Kak Mina tampak bahagia saat duduk di pelaminan bersama Kak Jasiman. Tum selalu mengamati setiap tamu yang datang. Wajah-wajah yang terlukis di pesta pernikahan itu hanya kebahagiaan. Termasuk juga Kak Rasito. Walau ia bukan lelaki yang dipilih Kak Mina, sejak tadi tertawanya terlihat cukup lebar saat meledek kedua mempelai.
Saat acara yang digelar pada malam hari itu belum usai, Mamak mengajak Tum pulang. Trias sudah mengantuk berat katanya.
“Acaranya belum selesai, Mak. Nanti aku bisa pulang sendiri.” Tum merengek sepanjang jalan.
Di bawah cahaya lampu neon yang remang-remang, kedua mata Mamak melotot, seperti hampi keluar. Tum menelan ludah. Ia tak mampu lagi berkata-kata.
Trias langsung jatuh tertidur di kasur begitu sampai rumah. Mamak menyuruh Tum menginjak-injak tubuhnya yang gendut. Ia sangat kelelahan karena membantu memasak di acaranya Kak Mina. Tubuhnya terasa pegal-pegal. Mau tidak mau Tum menurut. Daripada nanti terkena serangan jurus-jurus Mamak.
“Mak, apa Alim bisa lihat Kak Mina nikah?” tanya Tum ragu-ragu. Berharap Mamak tidak marah dengan pertanyaannya.
“Sudahlah, kau fokus saja menginjak-injak tubuh mamakmu ini.” Mamak mengalihkan perhatian Tum karena ia juga tidak tahu jawabannya.
“Kalau Ulan gimana, Mak?”
Mamak tahu Tum akan terus bertanya hal sama keesokan harinya.
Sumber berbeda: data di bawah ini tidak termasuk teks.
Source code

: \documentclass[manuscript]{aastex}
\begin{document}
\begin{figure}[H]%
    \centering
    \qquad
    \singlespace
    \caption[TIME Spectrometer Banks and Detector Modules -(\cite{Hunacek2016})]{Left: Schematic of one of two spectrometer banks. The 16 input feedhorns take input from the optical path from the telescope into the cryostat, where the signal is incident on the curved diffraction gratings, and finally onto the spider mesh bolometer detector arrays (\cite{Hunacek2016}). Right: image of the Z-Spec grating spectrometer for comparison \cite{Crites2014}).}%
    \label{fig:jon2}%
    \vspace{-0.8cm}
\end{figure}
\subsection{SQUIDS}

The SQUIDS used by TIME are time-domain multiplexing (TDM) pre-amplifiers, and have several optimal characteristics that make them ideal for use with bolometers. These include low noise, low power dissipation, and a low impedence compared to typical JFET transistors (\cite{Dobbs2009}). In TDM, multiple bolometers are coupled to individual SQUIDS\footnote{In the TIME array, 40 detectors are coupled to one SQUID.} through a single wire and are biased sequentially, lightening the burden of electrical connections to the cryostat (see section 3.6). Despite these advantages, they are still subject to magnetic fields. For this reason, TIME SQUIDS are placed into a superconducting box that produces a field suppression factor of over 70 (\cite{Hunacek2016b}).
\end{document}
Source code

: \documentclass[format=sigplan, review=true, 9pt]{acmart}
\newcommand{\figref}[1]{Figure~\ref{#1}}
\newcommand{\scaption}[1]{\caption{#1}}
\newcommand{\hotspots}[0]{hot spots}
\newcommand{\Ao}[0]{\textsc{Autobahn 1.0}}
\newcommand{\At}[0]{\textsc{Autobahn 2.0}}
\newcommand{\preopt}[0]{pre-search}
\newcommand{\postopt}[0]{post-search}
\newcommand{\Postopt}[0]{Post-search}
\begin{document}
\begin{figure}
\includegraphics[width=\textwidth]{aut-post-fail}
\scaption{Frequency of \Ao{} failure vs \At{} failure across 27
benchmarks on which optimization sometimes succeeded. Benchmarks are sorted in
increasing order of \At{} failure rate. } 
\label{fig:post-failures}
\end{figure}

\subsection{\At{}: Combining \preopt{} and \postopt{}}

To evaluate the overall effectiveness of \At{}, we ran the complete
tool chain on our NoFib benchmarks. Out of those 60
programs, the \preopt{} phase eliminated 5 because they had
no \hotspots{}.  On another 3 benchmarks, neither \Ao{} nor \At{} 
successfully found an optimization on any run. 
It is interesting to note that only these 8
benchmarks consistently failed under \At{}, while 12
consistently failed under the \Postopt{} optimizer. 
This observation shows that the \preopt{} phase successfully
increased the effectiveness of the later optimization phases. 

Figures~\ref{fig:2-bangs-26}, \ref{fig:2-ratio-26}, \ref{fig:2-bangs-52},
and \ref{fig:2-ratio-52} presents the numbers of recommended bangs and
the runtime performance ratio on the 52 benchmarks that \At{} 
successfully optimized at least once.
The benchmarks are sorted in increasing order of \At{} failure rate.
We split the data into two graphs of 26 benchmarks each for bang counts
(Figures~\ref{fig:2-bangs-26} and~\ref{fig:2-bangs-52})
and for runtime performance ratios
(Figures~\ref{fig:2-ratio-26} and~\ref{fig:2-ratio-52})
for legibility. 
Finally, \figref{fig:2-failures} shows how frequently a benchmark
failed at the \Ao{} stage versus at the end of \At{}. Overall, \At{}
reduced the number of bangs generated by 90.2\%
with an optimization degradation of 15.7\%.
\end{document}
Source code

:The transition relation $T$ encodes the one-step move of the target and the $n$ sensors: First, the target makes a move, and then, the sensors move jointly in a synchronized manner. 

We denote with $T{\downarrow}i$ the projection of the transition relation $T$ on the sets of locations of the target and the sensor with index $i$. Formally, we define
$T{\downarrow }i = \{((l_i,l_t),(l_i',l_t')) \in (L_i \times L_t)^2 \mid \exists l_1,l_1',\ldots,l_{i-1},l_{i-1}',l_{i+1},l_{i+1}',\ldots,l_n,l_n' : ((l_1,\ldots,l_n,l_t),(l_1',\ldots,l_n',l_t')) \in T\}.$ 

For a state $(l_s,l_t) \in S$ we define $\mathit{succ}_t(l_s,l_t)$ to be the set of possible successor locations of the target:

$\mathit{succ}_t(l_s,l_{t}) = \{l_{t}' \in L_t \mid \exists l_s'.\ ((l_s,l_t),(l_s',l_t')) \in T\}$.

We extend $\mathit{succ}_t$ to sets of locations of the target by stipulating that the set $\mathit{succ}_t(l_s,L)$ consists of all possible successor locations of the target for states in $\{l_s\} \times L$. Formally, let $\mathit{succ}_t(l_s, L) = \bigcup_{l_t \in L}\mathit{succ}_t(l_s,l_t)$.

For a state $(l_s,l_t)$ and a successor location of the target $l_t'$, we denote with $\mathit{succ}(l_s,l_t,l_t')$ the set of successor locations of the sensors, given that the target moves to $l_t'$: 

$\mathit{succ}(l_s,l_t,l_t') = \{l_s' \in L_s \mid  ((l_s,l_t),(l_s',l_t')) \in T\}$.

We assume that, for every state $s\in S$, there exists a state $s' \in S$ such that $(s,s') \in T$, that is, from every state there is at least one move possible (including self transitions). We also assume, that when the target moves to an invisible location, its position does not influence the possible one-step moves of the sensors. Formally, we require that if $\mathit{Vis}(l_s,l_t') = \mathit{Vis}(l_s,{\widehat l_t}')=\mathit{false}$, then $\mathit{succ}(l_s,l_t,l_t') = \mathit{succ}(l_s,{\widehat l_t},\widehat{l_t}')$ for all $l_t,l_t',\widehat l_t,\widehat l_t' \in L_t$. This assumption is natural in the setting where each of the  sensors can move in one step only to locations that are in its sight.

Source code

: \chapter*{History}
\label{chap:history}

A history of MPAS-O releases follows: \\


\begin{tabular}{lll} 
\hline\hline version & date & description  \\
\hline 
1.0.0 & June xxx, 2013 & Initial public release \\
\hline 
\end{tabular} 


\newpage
Ia harus menjawab setidaknya satu dari dua pertanyaan putrinya agar tidak pusing dimintai jawaban terus-terusan.
“Ulan enggak bisa masuk ke tubuh Mina lagi.”
Tum kaget sampai lompat dari tubuh Mamak.
“Hey, kenapa pakai acara turun segala?” cecar Mamak.
Tum naik kembali ke punggung Mamak. Menginjak-injak tubuh yang terasa sangat empuk di kaki Tum.
“Kenapa, Mak?”
“Dulu Ulan pernah bilang, dia tidak akan bisa memasuki tubuh wanita yang sudah menikah. Dia juga sudah pamitan.”
“Kok, aku enggak tahu?”
“Waktu itu kamu pergi main sama Aang. Udah jangan nanya-nanya terus. Pergi sana ke kamarmu. Tidur udah malam.”
"Iya, Mak."
Rasanya baru tadi ke kamar, Tum sudah mendengar suara dengkuran keras dari kamar Mamak.
Tum memandang lampu minyak. Apinya bergerak-gerak. Menandakan angin di luar rumahnya cukup besar. Di rumah Aang pasti tinggal para pemuda yang begadang. Sudah menjadi adat lama masyarakat. Kalau tidak bermain kartu, mereka memasang layar tancap dan memutar film laga atau komedi. Film yang diputar itu-itu saja.
***
Dua pekan setelah libur panjang, sekolah mulai buka kembali. Aktivitas kegiatan belajar-mengajar belum diadakan pada hari pertama masuk. Para siswa diinstruksikan untuk bersih-bersih kelas. Setelah itu, mereka dipersilakan untuk memilih bangku masing-masing.
“Len, kamu mau kan duduk sama aku?” tawar Tum pada Helen.
“Maaf, Tum, tapi aku udah janji sama Mita mau duduk sama dia.”